Furthermore, in the recent methods of fabricating the optical lenses, a technology for depositing the water repellent film onto the surface of the lenses by utilizing a vacuum evaporation method in a final process has been proposed. In forming the water repellent film by the vacuum evaporation method, a plurality of optical lens base materials (in unit of a lot) are set on a circular planar holder which is rotatable, and the water repellent films are deposited on the optical lens base materials in every lot while the holder is rotating.
Further, in recent years, as a system for depositing the antireflection film on the surfaces of the optical lens, it has been proposed to use a deposition system for depositing the antireflection film by utilizing a sputtering method which is one of semiconductor manufacturing technologies. In this sputtering film deposition system, a plurality of optical lenses are arranged on a lens tray so that the both sides of the lenses can be simultaneously deposited by the sputtering method, and practically, the both sides of the optical lenses on the lens tray which is set to be rotatable freely in a sputtering chamber are simultaneously deposited with the antireflection film by the sputtering method using two targets disposed in the upper and lower sides of the lens tray.
And then, as mentioned above, the process of forming the water repellent film is carried out as the final process after the process of depositing the antireflection film.
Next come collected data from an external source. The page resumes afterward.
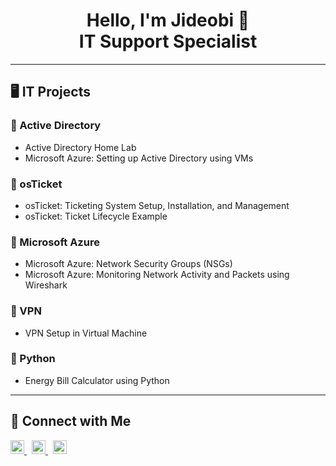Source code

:<h1 align="center">Hello, I'm Jideobi 👋<br>IT Support Specialist</h1>

---

<h2>🖥️ IT Projects</h2>

### 🔹 Active Directory
- Active Directory Home Lab  
- Microsoft Azure: Setting up Active Directory using VMs  

### 🔹 osTicket
- osTicket: Ticketing System Setup, Installation, and Management  
- osTicket: Ticket Lifecycle Example  

### 🔹 Microsoft Azure
- Microsoft Azure: Network Security Groups (NSGs)  
- Microsoft Azure: Monitoring Network Activity and Packets using Wireshark  

### 🔹 VPN
- VPN Setup in Virtual Machine  

### 🔹 Python
- Energy Bill Calculator using Python  

---

<h2>💌 Connect with Me</h2>

<p align="left">
  <a href="https://twitter.com/___jbn___" target="_blank">
    <img src="https://cdn.jsdelivr.net/npm/simple-icons@v3/icons/twitter.svg" alt="Twitter" width="22px">
  </a>
  &nbsp;
  <a href="https://www.linkedin.com/in/jideobi-onyesoh-0157501b1/" target="_blank">
    <img src="https://cdn.jsdelivr.net/npm/simple-icons@v3/icons/linkedin.svg" alt="LinkedIn" width="22px">
  </a>
  &nbsp;
  <a href="https://www.instagram.com/___j.b.n___/" target="_blank">
    <img src="https://cdn.jsdelivr.net/npm/simple-icons@v3/icons/instagram.svg" alt="Instagram" width="22px">
  </a>
</p>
The plurality of optical lenses, each of which has the antireflection films formed on the both surfaces thereof respectively, are carried out from the sputtering deposition chamber with the state of being set on the lens tray, and thereafter they are carried in a vacuum processing chamber for forming the water repellent film. As the arrangement state of the optical lenses, they are supported to be horizontal on the lens tray and their both surfaces are kept to face to upper and lower sides respectively owing to the structure of the lens tray. Accordingly, it is also desired that the both sides of the optical lenses are simultaneously deposited with the water repellent film in the final process for forming the water repellent film. Thereby, it can be expected that efficiency in the process of forming the water repellent film is improved and further a performance characteristic of the water repellent film is improved.
Further, conventionally, it has been considered that a thickness distribution of the water repellent film formed by the vacuum evaporation method is satisfactory. However, when applying the vacuum evaporation method to the thin film formation for a spectacle lens with a meniscus shape, it is required to realize a film thickness distribution having an uniformity with a higher precision without being affected by a curvature of the lens. If there is dispersion on the film thickness of the water repellent films, it is difficult to keep the quality and so on of the optical lens in a desired specific level because the dispersion concerning interference characteristics or qualities among optical products are occurred.
An object of the present invention is to provide a both sides simultaneous water repellency processing mechanism capable of improving the efficiency of the water repellency processing by the process of forming the water repellent film onto the both surfaces of the optical lens simultaneously and thereby improving work efficiency and productivity.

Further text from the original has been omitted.